It all depends how you look at them. At first, I saw stars on the page, surrounded by wormy things in S shapes, the stars being the centre of attraction. Later, the stars were just the background. Each worm had its own route, resembling a river, road and bridges to me. There was a lot of everything - never ending and never beginning.”

What was Suzanne talking about? Notions of the infinite maybe? She, and other members of her Year 8 class, had been asked to look at an Islamic pattern for homework as part of an assessment on tessellations. This was designed to help the teacher to find out what they had remembered and understood from earlier work, particularly about transformations of shapes. (Figure 1) When we taught together many years ago, we used Islamic patterns in the classroom, and in a maths club, in various ways. Our interest was reawakened when we visited Seville for an international congress on mathematical education in 1996 and saw the wonderful geometrical designs in the Alcazar palace and other places. The Islamic religion forbids representation of the human or animal form in religious art. As a result, creative talent turned to calligraphy, scrollwork and floral designs, and the exploration of geometric forms based on the subdivisions of the circle on which the patterns shown are based. The circle is the symbol of unity and represents the great arch of heaven. While Christian art is diverse, Islamic art, dating from the 7th century, is linked by a unifying concept of composition based on balance and order.

Islamic patterns can provide a rich context for classroom discussion, enabling teachers to assess their pupils’ knowledge of geometrical ideas and vocabulary. Pupils can analyse a pattern, naming shapes, describing symmetries and transformations, finding angles, explaining their thinking and justifying their answers.

For example, there are triangles in the pattern for Task 1. Are the triangles equilateral? How can you be sure? What assumptions do you need to make?

At a seminar for teachers last year, we asked them whether the dodecagon shown with dots in the pattern of overlapping circles was regular or not, and to prove their answers. What do you think?(Figure 2) Even colouring a pattern systematically can be a mathematically worthwhile activity and encourage different ways of seeing the overall design. This is colouring with a mathematical purpose and not just a way of producing pretty pictures.

How do you see this pattern? (Figure 3) When it was coloured in two different ways two different perceptions appeared.

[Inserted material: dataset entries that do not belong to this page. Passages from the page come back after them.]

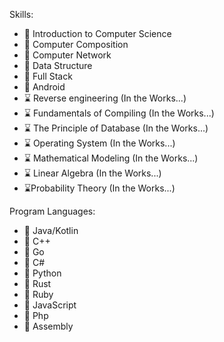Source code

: Skills:
- 🌸 Introduction to Computer Science
- 🌸 Computer Composition
- 🌸 Computer Network
- 🌸 Data Structure
- 🌸 Full Stack
- 🌸 Android
- ⌛ Reverse engineering (In the Works...)
- ⌛ Fundamentals of Compiling (In the Works...)
- ⌛ The Principle of Database (In the Works...)
- ⌛ Operating System (In the Works...)
- ⌛ Mathematical Modeling (In the Works...)
- ⌛ Linear Algebra (In the Works...)
- ⌛Probability Theory (In the Works...)
 
Program Languages: 
- 🌸 Java/Kotlin
- 🌸 C++
- 🌸 Go
- 🌸 C#
- 🌸 Python
- 🌸 Rust
- 🌸 Ruby
- 🌸 JavaScript
- 🌸 Php
- 🌸 Assembly

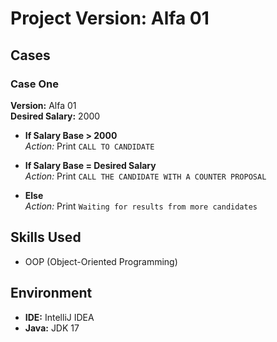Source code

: # Project Version: Alfa 01

## Cases

### Case One
**Version:** Alfa 01  
**Desired Salary:** 2000

- **If Salary Base > 2000**  
  *Action:* Print `CALL TO CANDIDATE`

- **If Salary Base = Desired Salary**  
  *Action:* Print `CALL THE CANDIDATE WITH A COUNTER PROPOSAL`

- **Else**  
  *Action:* Print `Waiting for results from more candidates`

## Skills Used
- OOP (Object-Oriented Programming)

## Environment
- **IDE:** IntelliJ IDEA
- **Java:** JDK 17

One (Figure 4) has a 3-D feel while the other (Figure 5) seems very flat; it has the sense of patterns of squares growing out from the original shape. How many squares will there be in the next layer?

Producing a copy of a design, either from scratch or using a square or triangular grid, is not always a easy as it looks, but you can soon tell when you have gone wrong! This work can encourage pupils to consider the pattern from different points of view: is it made up of shapes fitting together - tessellations - or of lines going across at different angles? Sometimes the work involves following instructions carefully, as Task 2. Catherine, one of Suzanne’s classmates, wrote for her homework: “It was a very complicated pattern. When I began to colour it in, I realised that it was more the lines, and not the stars, that were the pattern. I also realised - especially when I was drawing the pattern myself - that there were not actually three different lines, it was the same line just twisted round.”

It is good for pupils to be encouraged to talk, or write, about maths and their impressions of what they see and are doing in their own words. Such discussion can also be extended to so that pupils can develop their use of more formal, mathematical language; Catherine and Suzanne and others in their class were able to use more technical language when asked. They were able to show what they knew about rotations, for example, and different types of symmetry.

Some Year 6 pupils were asked to look at this pattern (Figure 6) and, when answering the questions, to show off as much mathematical knowledge and language as they could. Zainab said: “I can see stars that have 12 sides, and I can see a few different hexagons that are regular and irregular. They have six sides. There are a few equilateral triangles. They have angles of 60 LESS THAN . The stars are dodecagons. There are lots of lines of symmetry.”

The teacher was able to build on these initial comments to extract more information about what Zainab and her friends knew.

It is, of course, much harder to extract information when you are given a complex pattern to look at than when just given a single shape. But it is also much more interesting to think about the symmetries of a large pattern.

Who says that mathematics is not beautiful? Exploring Islamic patterns can help to give pupils a sense of wonder; they remind us of our rich cultural heritage and of the many links that the subject has with other aspects of the curriculum.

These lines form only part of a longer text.